Crates.io Documentation License

Disclaimer

  • This is an unofficial implementation and is not affiliated with Google Research or the original authors.
  • Some parts of this README were generated by AI.

Overview

MuVERA is a breakthrough algorithm that enables efficient multi-vector similarity search by reducing it to single-vector search. This implementation provides the core Fixed Dimensional Encoding (FDE) functionality that transforms variable-length token embeddings into fixed-dimensional vectors while preserving similarity relationships.

The Algorithm

Multi-vector models (like ColBERT) produce multiple embeddings per query/document token, achieving superior retrieval performance compared to single-vector models.
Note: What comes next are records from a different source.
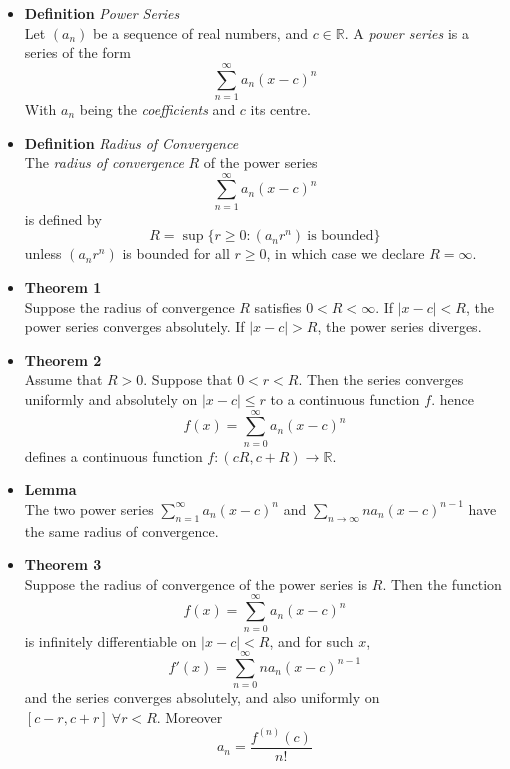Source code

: \documentclass[11pt,a4paper]{article}
\begin{document}
\begin{itemize}
    \item \textbf{Definition} \emph{Power Series} \\
        Let $(a_n)$ be a sequence of real numbers, and $c \in \mathbb{R}$.
        A \emph{power series} is a series of the form
        \[
            \sum_{n=1}^\infty a_n{(x-c)}^n
        \]
        With $a_n$ being the \emph{coefficients} and $c$ its centre.

    \item \textbf{Definition} \emph{Radius of Convergence} \\
        The \emph{radius of convergence} $R$ of the power series
        \[
            \sum_{n=1}^\infty a_n{(x-c)}^n
        \]
        is defined by
        \[
            R = \sup \{ r \geq 0 : (a_n r^n) \ \text{is bounded} \}
        \]
        unless $(a_n r^n)$ is bounded for all $r \geq 0$, in which case we declare
        $R = \infty$.

    \item \textbf{Theorem 1} \\
        Suppose the radius of convergence $R$ satisfies $0 < R < \infty$.
        If $|x - c| < R$, the power series converges absolutely.
        If $|x - c| > R$, the power series diverges.

    \item \textbf{Theorem 2} \\
        Assume that $R > 0$.
        Suppose that $0 < r < R$.
        Then the series converges uniformly and absolutely on $|x-c| \leq r$ to a continuous
        function $f$.
        hence
        \[
            f(x) = \sum_{n=0}^\infty a_n{(x-c)}^n
        \]
        defines a continuous function $f : (c  R, c + R) \to \mathbb{R}$.

    \item \textbf{Lemma} \\
        The two power series $\sum_{n=1}^\infty a_n {(x-c)}^n$ and
        $\sum_{n \to \infty} n a_n {(x-c)}^{n-1}$ have the same radius of convergence.

    \item \textbf{Theorem 3} \\
        Suppose the radius of convergence of the power series is $R$.
        Then the function
        \[
        f(x) = \sum_{n=0}^\infty a_n {(x-c)}^n
        \]
        is infinitely differentiable on $|x-c| < R$, and for such $x$,
        \[
            f'(x) = \sum_{n=0}^\infty n a_n {(x-c)}^{n-1}
        \]
        and the series converges absolutely, and also uniformly on $[c-r, c+r] \ \forall r<R$.
        Moreover
        \[
            a_n = \frac{f^{(n)}(c)}{n!}
        \]

\end{itemize}
\end{document}
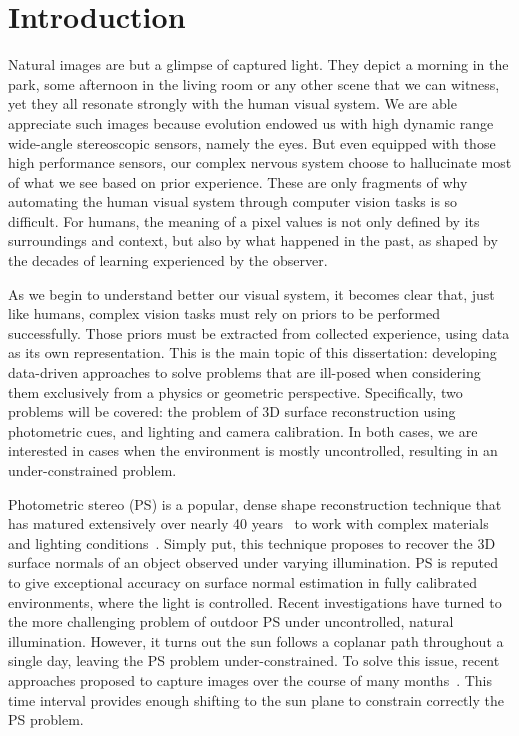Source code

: \chapter*{Introduction}         %

Natural images are but a glimpse of captured light. They depict a morning in the park, some afternoon in the living room or any other scene that we can witness, yet they all resonate strongly with the human visual system. We are able appreciate such images because evolution endowed us with high dynamic range wide-angle stereoscopic sensors, namely the eyes. But even equipped with those high performance sensors, our complex nervous system choose to hallucinate most of what we see based on prior experience. These are only fragments of why automating the human visual system through computer vision tasks is so difficult. For humans, the meaning of a pixel values is not only defined by its surroundings and context, but also by what happened in the past, as shaped by the decades of learning experienced by the observer.

As we begin to understand better our visual system, it becomes clear that, just like humans, complex vision tasks must rely on priors to be performed successfully. Those priors must be extracted from collected experience, using data as its own representation. This is the main topic of this dissertation: developing data-driven approaches to solve problems that are ill-posed when considering them exclusively from a physics or geometric perspective. Specifically, two problems will be covered: the problem of 3D surface reconstruction using photometric cues, and lighting and camera calibration. In both cases, we are interested in cases when the environment is mostly uncontrolled, resulting in an under-constrained problem.


Photometric stereo (PS) is a popular, dense shape reconstruction technique that has matured extensively over nearly 40 years~\cite{woodham-opteng-80} to work with complex materials and lighting conditions~\cite{alldrin-cvpr-08,basri-ijcv-07,johnson-cvpr-11,oxholm-eccv-12}.
Simply put, this technique proposes to recover the 3D surface normals of an object observed under varying illumination.
PS is reputed to give exceptional accuracy on surface normal estimation in fully calibrated environments, where the light is controlled.
Recent investigations have turned to the more challenging problem of outdoor PS under uncontrolled, natural illumination. However, it turns out the sun follows a coplanar path throughout a single day, leaving the PS problem under-constrained. To solve this issue, recent approaches proposed to capture images over the course of many months~\cite{ackermann-cvpr-12,abrams-eccv-12}. This time interval provides enough shifting to the sun plane to constrain correctly the PS problem.

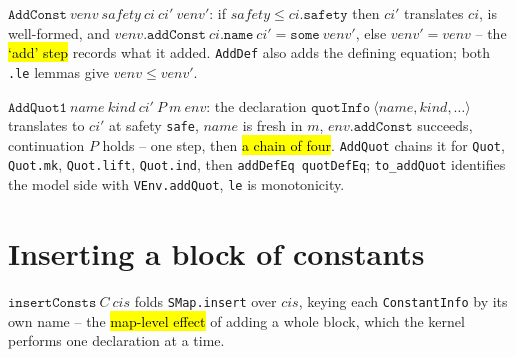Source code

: \begin{definition}
\label{def:venv-add-const}
\leanok
{}

 $\mathtt{AddConst}\ venv\ safety\ ci\ ci'\ venv'$: if
$safety \le ci.\mathtt{safety}$ then $ci'$ translates $ci$, is well-formed, and
$venv.\mathtt{addConst}\ ci.\mathtt{name}\ ci' = \mathtt{some}\ venv'$, else
$venv' = venv$ -- the \hl{`add' step} records what it added. \texttt{AddDef} also adds the
defining equation; both \texttt{.le} lemmas give $venv \le venv'$.
\end{definition}

\begin{definition}
\label{def:add-quot-witness}
\leanok
{}

 $\mathtt{AddQuot1}\ name\ kind\ ci'\ P\ m\ env$: the declaration
$\mathtt{quotInfo}\ \langle name, kind, \ldots\rangle$ translates to $ci'$ at safety
\texttt{safe}, $name$ is fresh in $m$, $env.\mathtt{addConst}$ succeeds, continuation $P$
holds -- one step, then \hl{a chain of four}. \texttt{AddQuot} chains it for \texttt{Quot},
\texttt{Quot.mk}, \texttt{Quot.lift}, \texttt{Quot.ind}, then \texttt{addDefEq quotDefEq};
\texttt{to\_addQuot} identifies the model side with \texttt{VEnv.addQuot}, \texttt{le} is
monotonicity.
\end{definition}

\section{Inserting a block of constants}

\begin{definition}
\label{def:insert-consts}
\leanok
{}

 $\mathtt{insertConsts}\ C\ cis$ folds \texttt{SMap.insert} over $cis$,
keying each \texttt{ConstantInfo} by its own name -- the \hl{map-level effect} of adding a
whole block, which the kernel performs one declaration at a time.
\end{definition}

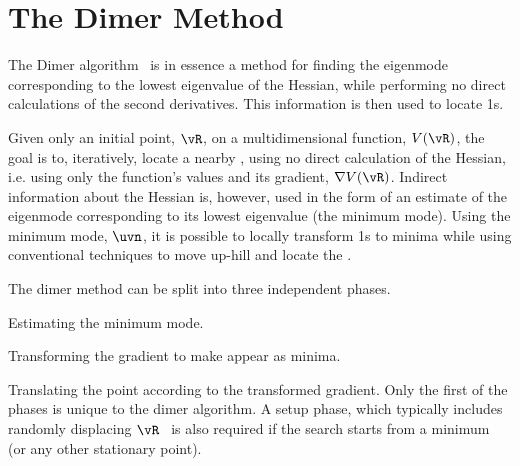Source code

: \section{The Dimer Method}
\label{sec:dimer}


The Dimer algorithm~\cite{dimer-original-1999} is in essence a method for finding the eigenmode corresponding to the lowest eigenvalue of the Hessian, while performing no direct calculations of the second derivatives\cite{hyperdynamics-voter-1997}.
This information is then used to locate \sap1s.

Given only an initial point, $\vR$, on a multidimensional function, $V(\vR)$, the goal is to, iteratively, locate a nearby , using no direct calculation of the Hessian, i.e. using only the function's values and its gradient, $\nabla V(\vR)$.
Indirect information about the Hessian is, however, used in the form of an estimate of the eigenmode corresponding to its lowest eigenvalue (the minimum mode).
Using the minimum mode, $\uvn$, it is possible to locally transform \sap1s to minima while using conventional techniques to move up-hill and locate the .

The dimer method can be split into three independent phases.
\item Estimating the minimum mode.
\item Transforming the gradient to make  appear as minima.
\item Translating the point according to the transformed gradient.
\een
Only the first of the phases is unique to the dimer algorithm.
A setup phase, which typically includes randomly displacing $\vR$~\cite{dimer-sampling-2011} is also required if the search starts from a minimum (or any other stationary point).

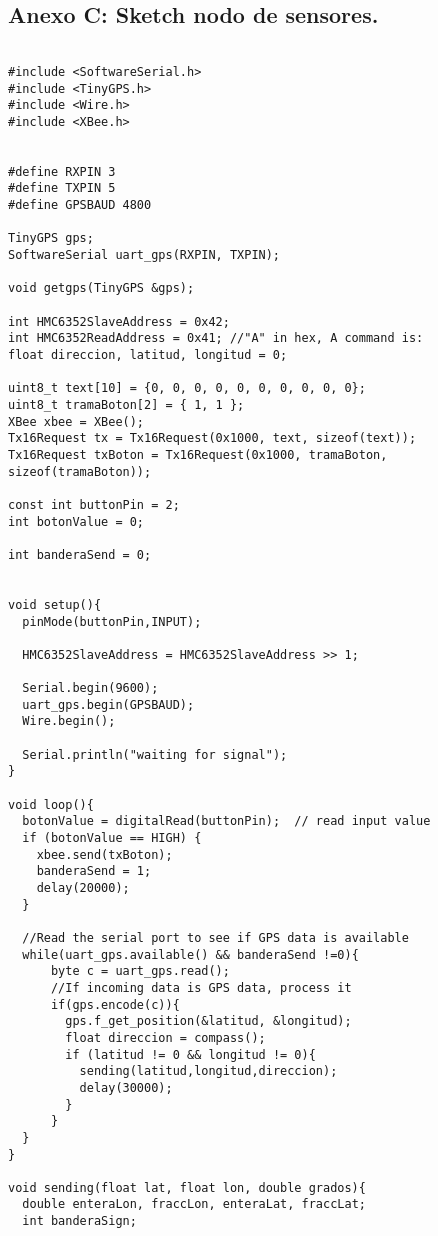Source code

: \subsection*{Anexo C: Sketch nodo de sensores.}
\label{anexo-c}

\hbox{}

\begin{verbatim}

#include <SoftwareSerial.h>
#include <TinyGPS.h>
#include <Wire.h>
#include <XBee.h>


#define RXPIN 3
#define TXPIN 5
#define GPSBAUD 4800

TinyGPS gps;
SoftwareSerial uart_gps(RXPIN, TXPIN);

void getgps(TinyGPS &gps);

int HMC6352SlaveAddress = 0x42; 
int HMC6352ReadAddress = 0x41; //"A" in hex, A command is: 
float direccion, latitud, longitud = 0;

uint8_t text[10] = {0, 0, 0, 0, 0, 0, 0, 0, 0, 0};
uint8_t tramaBoton[2] = { 1, 1 };
XBee xbee = XBee();
Tx16Request tx = Tx16Request(0x1000, text, sizeof(text));
Tx16Request txBoton = Tx16Request(0x1000, tramaBoton, sizeof(tramaBoton));

const int buttonPin = 2;
int botonValue = 0;

int banderaSend = 0;


void setup(){
  pinMode(buttonPin,INPUT);

  HMC6352SlaveAddress = HMC6352SlaveAddress >> 1;

  Serial.begin(9600);
  uart_gps.begin(GPSBAUD);
  Wire.begin();
  
  Serial.println("waiting for signal");
}

void loop(){
  botonValue = digitalRead(buttonPin);  // read input value
  if (botonValue == HIGH) {         
    xbee.send(txBoton); 
    banderaSend = 1;
    delay(20000);
  }

  //Read the serial port to see if GPS data is available
  while(uart_gps.available() && banderaSend !=0){
      byte c = uart_gps.read();
      //If incoming data is GPS data, process it
      if(gps.encode(c)){
        gps.f_get_position(&latitud, &longitud);
        float direccion = compass();
        if (latitud != 0 && longitud != 0){
          sending(latitud,longitud,direccion);
          delay(30000);
        }
      }
  }
}

void sending(float lat, float lon, double grados){
  double enteraLon, fraccLon, enteraLat, fraccLat;
  int banderaSign;


\end{verbatim}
However, multi-vector retrieval is computationally expensive due to the complex Chamfer similarity scoring.

MuVERA solves this by:

  1. Fixed Dimensional Encoding (FDE): Transforms sets of token embeddings into fixed-dimensional vectors using randomized hyperplanes and hashing
  2. Asymmetric Encoding: Uses sum aggregation for queries and average aggregation for documents
  3. Single-Vector MIPS: Enables the use of highly-optimized Maximum Inner Product Search algorithms
  4. Theoretical Guarantees: Provides ε-approximation guarantees for Chamfer similarity

The key insight is that the dot product of FDEs approximates the true multi-vector Chamfer similarity, allowing retrieval systems to leverage decades of optimization in single-vector search while maintaining multi-vector quality.

Features

  • Core FDE Implementation: Complete Fixed Dimensional Encoding with configurable buckets
  • Batch Processing: Efficient parallel encoding for large datasets
  • Type Safety: Generic implementation supporting f32 and f64
  • Memory Efficient: Uses ndarray for optimized vector operations
  • Deterministic: Reproducible results with seed-based randomization
  • Comprehensive Testing: Extensive test suite covering edge cases

Installation

Rust

Add to your Cargo.toml:

[dependencies]
muvera-rs = "0.1.0"

Python

Install from PyPI:

pip install muvera

Or install from source:

pip install maturin
git clone https://github.com/NewBornRustacean/muvera-rs.git
cd muvera-rs
maturin develop --features python-bindings

Testing the Python Bindings

After building with maturin, you can test the Python bindings interactively:

import numpy as np
import muvera

embeddings = np.random.randn(32, 768).astype(np.float32)
result = muvera.encode_fde(embeddings, "mean")
print(result)

Or save the above as a script and run with python my_test.py.

Usage

Python Example

import numpy as np
import muvera

# Create token embeddings (num_tokens, embedding_dim)
embeddings = np.random.randn(32, 768).astype(np.float32)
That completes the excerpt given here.